The two leaders concurred on the need to promote democracy, human rights and the rule of law both at home and abroad, and also reiterated their commitment to ongoing efforts to bring peace, stability, and prosperity to the region including counter-piracy operations, stabilization and reconstruction efforts, regional security cooperation initiatives, and humanitarian assistance and disaster relief.
16. The two leaders also committed to seek synergies in U.S. and ROK regional strategies to maintain the peace and security of the Northeast Asian region through trilateral and multilateral cooperation. They committed to continue U.S.-ROK-Japan trilateral security cooperation such as information sharing, high-level policy consultation, trilateral exercises, and personnel exchanges. In particular, the two leaders committed to continue missile warning and anti-submarine warfare exercises, which help strengthen the response posture of the three countries to the DPRK nuclear and missile threat. The Secretary and the Minister also reaffirmed their commitment to continuing to promote and expand trilateral security cooperation through regular defense consultations, such as the defense trilateral talks (DTT).
17. Amidst the DPRK’s continued development of nuclear and missile programs, the Secretary and the Minister recognized the necessity of continued sanctions monitoring missions in the region and welcomed continued multinational contributions to counter-proliferation activities in the region. The Secretary expressed appreciation for the ROK’s contribution to various global security efforts, including the Proliferation Security Initiative (PSI) and both leaders concurred on the importance of upholding and fully implementing all relevant UNSCRs. They reaffirmed their commitment to enhancing cooperation to address existing DPRK sanctions evasion tactics and illicit cyber activities, and committed to seek additional opportunities for responding to WMD threats from the DPRK. Additionally, the two leaders resolved to continue strengthening cooperation to enhance CWMD capabilities through measures including U.S.-ROK Counter WMD Committee (CWMDC) and U.S. DOD Cooperative Threat Reduction (CTR) programs, which have enhanced Alliance CWMD capabilities. The Secretary and the Minister applauded the work done over the last year in the CWMDC to enhance the Alliance’s combined response capabilities to prevent the acquisition and use of DPRK’s WMD, and to respond to mitigate WMD threats.
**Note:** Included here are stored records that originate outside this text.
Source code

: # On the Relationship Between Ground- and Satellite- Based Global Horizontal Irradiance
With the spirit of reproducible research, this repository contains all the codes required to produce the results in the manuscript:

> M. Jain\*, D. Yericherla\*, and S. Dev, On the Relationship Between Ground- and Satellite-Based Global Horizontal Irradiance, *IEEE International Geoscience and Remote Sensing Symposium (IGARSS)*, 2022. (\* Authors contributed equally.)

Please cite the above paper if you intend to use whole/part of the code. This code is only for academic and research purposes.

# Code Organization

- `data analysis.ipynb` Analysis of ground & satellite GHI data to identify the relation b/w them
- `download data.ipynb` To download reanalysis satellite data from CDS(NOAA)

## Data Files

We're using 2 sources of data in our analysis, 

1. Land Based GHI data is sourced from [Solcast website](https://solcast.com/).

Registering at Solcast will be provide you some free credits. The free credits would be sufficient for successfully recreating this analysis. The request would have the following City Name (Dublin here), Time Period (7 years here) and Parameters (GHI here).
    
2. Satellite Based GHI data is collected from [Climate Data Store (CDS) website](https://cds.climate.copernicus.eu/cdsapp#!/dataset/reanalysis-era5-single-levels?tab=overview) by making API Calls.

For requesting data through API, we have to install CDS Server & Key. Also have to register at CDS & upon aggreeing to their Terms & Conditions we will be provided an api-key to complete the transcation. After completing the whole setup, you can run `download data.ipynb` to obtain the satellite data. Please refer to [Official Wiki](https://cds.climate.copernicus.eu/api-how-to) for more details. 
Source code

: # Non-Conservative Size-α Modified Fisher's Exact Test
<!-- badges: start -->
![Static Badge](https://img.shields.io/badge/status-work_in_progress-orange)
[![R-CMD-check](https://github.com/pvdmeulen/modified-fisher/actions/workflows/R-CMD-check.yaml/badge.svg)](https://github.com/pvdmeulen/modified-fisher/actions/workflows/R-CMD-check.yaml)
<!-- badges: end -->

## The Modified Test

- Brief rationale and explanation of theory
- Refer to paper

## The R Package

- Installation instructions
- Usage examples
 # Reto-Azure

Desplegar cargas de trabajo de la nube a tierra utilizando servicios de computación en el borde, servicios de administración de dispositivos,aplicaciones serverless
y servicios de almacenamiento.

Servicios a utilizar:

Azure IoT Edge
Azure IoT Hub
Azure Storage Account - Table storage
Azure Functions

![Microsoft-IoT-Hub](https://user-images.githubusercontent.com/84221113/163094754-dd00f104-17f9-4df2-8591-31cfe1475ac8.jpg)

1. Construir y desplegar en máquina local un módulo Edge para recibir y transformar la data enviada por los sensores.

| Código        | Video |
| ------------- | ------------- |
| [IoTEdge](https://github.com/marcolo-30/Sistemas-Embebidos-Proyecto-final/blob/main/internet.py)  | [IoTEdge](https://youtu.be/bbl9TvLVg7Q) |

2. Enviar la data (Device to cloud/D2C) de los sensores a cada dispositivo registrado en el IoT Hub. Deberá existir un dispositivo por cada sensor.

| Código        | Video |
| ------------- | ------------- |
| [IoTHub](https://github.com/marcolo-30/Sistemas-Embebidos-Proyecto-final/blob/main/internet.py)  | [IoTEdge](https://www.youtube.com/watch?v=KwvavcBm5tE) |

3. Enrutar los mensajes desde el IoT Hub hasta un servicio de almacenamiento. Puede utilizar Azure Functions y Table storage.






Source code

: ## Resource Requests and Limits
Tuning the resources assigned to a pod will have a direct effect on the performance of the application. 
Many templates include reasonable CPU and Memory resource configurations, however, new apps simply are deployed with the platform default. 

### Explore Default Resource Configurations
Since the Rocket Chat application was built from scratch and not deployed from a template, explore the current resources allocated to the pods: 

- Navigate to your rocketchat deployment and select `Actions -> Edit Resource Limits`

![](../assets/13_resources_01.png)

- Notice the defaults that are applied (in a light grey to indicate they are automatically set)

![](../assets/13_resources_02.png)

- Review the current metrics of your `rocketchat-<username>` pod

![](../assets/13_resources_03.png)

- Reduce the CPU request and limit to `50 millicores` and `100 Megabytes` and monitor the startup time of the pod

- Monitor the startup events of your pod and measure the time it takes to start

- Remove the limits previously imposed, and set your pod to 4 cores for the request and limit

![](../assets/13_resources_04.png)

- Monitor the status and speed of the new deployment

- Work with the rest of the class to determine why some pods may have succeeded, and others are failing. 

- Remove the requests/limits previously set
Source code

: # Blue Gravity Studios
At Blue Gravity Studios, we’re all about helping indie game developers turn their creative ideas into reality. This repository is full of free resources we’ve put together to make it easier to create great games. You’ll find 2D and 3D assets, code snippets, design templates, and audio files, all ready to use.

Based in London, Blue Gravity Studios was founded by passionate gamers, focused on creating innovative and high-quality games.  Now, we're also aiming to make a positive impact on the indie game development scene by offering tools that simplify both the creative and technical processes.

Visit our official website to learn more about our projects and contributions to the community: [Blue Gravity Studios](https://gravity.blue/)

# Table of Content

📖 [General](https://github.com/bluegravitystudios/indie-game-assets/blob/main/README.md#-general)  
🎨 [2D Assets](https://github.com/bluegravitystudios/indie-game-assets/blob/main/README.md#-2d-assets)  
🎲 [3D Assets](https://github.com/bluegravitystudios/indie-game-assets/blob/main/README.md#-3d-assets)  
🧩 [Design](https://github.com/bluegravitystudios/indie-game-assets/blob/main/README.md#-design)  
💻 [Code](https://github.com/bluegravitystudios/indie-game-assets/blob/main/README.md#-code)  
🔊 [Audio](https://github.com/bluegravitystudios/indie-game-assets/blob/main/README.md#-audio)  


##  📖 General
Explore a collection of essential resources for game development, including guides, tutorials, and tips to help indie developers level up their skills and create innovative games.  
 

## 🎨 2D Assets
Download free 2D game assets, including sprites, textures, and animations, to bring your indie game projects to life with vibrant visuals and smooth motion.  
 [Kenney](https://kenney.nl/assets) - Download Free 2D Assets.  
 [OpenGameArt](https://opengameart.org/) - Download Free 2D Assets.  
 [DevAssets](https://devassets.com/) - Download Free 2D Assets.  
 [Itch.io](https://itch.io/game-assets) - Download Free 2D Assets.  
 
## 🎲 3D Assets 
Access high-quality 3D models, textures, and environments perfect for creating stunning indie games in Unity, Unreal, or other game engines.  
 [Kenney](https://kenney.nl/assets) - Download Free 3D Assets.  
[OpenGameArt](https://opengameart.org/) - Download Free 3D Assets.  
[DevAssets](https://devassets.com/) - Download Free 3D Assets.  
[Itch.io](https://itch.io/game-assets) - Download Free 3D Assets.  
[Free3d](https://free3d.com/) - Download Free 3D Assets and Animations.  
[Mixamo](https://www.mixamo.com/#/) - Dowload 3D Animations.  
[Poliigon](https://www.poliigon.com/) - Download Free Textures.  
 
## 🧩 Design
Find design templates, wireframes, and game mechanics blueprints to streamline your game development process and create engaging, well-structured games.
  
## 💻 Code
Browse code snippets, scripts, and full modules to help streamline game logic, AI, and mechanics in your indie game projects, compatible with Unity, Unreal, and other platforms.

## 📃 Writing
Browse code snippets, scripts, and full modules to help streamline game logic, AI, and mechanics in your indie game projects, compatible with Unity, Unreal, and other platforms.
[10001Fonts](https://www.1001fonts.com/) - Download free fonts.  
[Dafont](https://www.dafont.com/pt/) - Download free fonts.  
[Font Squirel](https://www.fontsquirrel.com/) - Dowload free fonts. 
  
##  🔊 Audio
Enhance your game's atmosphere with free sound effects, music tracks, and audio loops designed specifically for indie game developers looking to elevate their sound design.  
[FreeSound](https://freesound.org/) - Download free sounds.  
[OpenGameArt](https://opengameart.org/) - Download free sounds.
Secretary Austin expressed his gratitude that the ROK is contributing towards ensuring a stable stationing environment for U.S. Forces Korea. The Secretary and Minister also assessed that the Special Measures Agreement (SMA) has greatly contributed to the strengthening of the U.S.-ROK combined defense posture.
18. Secretary Austin and Minister Lee expressed appreciation for the courtesy, hospitality, and work by both sides that contributed to the success of this year’s SCM. Both leaders affirmed that the discussions during the 54th SCM and the 47th MCM contributed to substantively strengthening the U.S.-ROK Alliance and further developing the bilateral defense relationship into the U.S.-ROK global comprehensive strategic Alliance. Both sides expect to hold the 55th SCM and 48th MCM in Seoul at a mutually convenient time in 2023.